PoisonedApple 27-05-2010 06:44 PM

*huggles and holds Mark's hand* Of course you didn't know all of the answers. you were anxious and had never had to undergo this process before, this is why your SW went with you. You shouldn't feel bad about that. I understand the leftover stress getting to you but you don't have to cut you can stay here with us. Have you tried drawing as a distraction method? That sometimes works.

Scarletdreamer 27-05-2010 06:50 PM

Please distract yourself, Mark... write "Love" on your arm (http://www.twloha.org) with colored pens... draw... shred newspapers... punch a soft pillow... even use a rubber band on your wrist. You can make it through this... we're here for you, love. *holds your other hand* You're a strong guy... you've just got to discover that strength within yourself.

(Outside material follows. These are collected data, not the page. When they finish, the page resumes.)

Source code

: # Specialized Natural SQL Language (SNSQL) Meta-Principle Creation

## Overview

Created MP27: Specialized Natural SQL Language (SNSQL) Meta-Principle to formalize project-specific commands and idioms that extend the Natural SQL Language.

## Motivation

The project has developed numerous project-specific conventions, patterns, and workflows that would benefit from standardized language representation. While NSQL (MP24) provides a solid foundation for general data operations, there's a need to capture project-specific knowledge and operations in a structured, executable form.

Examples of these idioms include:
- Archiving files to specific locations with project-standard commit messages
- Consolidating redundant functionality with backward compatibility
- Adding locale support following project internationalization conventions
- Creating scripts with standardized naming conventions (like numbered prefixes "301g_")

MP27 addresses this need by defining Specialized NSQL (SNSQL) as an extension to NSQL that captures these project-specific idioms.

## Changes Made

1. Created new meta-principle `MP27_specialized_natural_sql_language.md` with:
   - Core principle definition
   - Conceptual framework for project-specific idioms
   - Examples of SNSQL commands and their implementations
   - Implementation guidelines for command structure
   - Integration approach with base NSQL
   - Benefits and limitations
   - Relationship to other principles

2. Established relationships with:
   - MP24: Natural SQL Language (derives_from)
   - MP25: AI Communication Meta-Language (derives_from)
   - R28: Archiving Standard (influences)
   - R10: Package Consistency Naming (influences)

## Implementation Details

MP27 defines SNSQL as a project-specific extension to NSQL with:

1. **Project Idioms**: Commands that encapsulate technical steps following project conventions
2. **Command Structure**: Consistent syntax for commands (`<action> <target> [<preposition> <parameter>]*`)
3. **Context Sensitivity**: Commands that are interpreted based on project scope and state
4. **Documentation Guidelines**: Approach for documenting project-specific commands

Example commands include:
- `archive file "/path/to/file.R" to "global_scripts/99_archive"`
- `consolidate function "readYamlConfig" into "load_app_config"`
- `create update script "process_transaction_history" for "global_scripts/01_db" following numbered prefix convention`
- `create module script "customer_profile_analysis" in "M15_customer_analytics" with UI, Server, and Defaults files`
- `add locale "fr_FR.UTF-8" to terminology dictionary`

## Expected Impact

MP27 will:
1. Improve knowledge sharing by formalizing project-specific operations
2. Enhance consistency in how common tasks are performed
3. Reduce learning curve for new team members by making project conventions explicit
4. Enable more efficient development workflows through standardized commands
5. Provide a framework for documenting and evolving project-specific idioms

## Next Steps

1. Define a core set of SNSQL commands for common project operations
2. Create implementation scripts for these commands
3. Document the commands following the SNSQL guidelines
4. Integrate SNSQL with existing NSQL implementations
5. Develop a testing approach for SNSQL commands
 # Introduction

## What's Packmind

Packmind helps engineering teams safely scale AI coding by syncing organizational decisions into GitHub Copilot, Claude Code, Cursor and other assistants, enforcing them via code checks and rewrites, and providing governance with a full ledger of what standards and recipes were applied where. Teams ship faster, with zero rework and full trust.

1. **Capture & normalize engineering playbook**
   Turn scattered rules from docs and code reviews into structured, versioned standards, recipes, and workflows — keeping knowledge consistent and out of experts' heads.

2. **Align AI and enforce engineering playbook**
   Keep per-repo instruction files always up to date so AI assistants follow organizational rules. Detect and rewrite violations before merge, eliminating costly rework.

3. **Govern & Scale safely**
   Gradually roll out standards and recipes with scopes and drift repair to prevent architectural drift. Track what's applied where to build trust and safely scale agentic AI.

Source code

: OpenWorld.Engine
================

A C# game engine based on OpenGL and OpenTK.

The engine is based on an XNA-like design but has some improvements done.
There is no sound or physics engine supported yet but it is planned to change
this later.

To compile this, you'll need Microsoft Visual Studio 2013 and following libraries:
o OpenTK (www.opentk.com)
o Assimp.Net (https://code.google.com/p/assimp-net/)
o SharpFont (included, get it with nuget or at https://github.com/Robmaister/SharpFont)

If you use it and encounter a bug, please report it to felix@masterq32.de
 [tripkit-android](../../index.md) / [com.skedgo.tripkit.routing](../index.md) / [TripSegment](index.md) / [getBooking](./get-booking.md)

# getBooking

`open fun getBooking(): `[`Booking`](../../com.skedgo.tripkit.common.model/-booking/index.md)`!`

Doikers 27-05-2010 06:50 PM

Thankyou Crimson and April :), Why am I like this ? surely if my meds were working I would not need to cut? , am angry at myself , I eat too much today from the stress of it all and that just makes me wanna beat myself up too. *Sigh* I'm gonna make a camomille tea , thats what I always suggest to people, Take my own advice .......

Scarletdreamer 27-05-2010 06:55 PM

Maybe the tea will help... I hope so!! Mint or ginger tea is also good and relaxing, if you have either of those - at least, they're relaxing to me, not necessarily to everyone I guess. Not sure. *cuddles* I'm sorry that you're feeling so **** right now, is there anything I can do??

Doikers 27-05-2010 07:03 PM

I 'm sorry I don't know if there is anything you could do , Maybe I'll go on WoW in a bit , thankyou for being here :) Thankyou to April AND Crimson.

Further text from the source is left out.